*Task to carry out*.
Pick out and copy every line below that has the word "author".

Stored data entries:
Segment Open
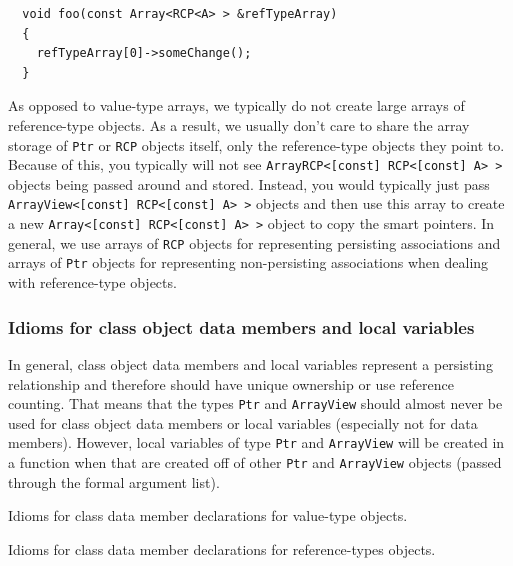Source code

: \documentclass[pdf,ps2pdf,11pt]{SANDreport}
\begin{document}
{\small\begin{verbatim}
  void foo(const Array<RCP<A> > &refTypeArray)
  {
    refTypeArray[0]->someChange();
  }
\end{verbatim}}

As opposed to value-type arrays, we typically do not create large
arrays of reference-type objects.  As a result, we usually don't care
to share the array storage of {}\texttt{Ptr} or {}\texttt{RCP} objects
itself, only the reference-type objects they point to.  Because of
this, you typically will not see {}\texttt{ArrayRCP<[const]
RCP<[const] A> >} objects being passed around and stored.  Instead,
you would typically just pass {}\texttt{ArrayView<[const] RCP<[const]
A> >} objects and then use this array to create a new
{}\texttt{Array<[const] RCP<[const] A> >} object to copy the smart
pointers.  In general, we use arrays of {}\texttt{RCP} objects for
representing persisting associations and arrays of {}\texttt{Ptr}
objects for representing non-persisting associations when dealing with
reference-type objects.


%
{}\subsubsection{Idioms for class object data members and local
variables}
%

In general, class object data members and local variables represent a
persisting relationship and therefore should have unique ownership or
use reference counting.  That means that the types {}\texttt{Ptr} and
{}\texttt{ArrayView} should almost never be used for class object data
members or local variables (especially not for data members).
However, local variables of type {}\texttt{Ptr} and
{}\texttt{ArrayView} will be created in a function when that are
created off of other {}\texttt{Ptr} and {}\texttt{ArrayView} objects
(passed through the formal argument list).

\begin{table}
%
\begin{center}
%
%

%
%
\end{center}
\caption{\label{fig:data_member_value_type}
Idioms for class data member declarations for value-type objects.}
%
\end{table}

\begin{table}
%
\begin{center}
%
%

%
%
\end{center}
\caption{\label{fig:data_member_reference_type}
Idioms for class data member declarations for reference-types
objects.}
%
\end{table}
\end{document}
Segment Closed
Segment Open
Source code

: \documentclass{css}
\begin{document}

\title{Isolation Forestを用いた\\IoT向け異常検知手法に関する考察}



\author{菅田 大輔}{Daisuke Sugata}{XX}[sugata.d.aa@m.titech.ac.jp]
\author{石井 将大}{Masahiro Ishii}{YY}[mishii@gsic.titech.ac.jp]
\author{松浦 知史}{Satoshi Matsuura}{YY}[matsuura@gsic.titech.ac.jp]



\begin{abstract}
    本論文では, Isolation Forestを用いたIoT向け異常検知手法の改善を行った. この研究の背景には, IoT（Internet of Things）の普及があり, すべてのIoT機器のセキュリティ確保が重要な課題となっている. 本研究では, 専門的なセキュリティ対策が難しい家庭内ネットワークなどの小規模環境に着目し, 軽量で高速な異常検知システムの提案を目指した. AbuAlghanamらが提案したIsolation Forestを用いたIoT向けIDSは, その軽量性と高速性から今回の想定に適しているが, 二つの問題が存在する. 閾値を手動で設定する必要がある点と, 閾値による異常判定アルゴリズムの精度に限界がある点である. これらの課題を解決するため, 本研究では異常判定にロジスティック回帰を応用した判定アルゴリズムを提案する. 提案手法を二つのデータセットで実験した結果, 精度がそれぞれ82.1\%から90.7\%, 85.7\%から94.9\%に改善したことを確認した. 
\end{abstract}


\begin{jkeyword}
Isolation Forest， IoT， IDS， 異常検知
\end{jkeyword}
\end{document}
Segment Closed
Segment Open
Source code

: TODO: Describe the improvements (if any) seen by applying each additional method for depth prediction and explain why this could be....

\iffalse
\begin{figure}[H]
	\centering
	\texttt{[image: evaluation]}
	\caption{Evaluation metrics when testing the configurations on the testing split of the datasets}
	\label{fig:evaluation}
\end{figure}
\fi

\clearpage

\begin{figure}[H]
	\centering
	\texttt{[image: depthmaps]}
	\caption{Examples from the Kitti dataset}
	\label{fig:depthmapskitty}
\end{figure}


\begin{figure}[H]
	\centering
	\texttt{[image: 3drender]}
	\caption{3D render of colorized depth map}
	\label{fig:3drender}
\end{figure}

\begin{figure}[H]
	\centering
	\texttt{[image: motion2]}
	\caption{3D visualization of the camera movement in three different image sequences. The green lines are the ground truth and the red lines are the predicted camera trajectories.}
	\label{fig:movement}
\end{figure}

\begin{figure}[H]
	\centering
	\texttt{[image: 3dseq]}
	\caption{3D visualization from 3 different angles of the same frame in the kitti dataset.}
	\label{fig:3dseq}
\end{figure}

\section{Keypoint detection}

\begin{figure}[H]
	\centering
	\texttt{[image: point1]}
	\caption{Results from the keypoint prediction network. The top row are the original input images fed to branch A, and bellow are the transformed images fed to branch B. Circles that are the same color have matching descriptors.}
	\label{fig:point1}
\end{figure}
Segment Closed
*Response below*.
\author{菅田 大輔}{Daisuke Sugata}{XX}[sugata.d.aa@m.titech.ac.jp]
\author{石井 将大}{Masahiro Ishii}{YY}[mishii@gsic.titech.ac.jp]
\author{松浦 知史}{Satoshi Matsuura}{YY}[matsuura@gsic.titech.ac.jp]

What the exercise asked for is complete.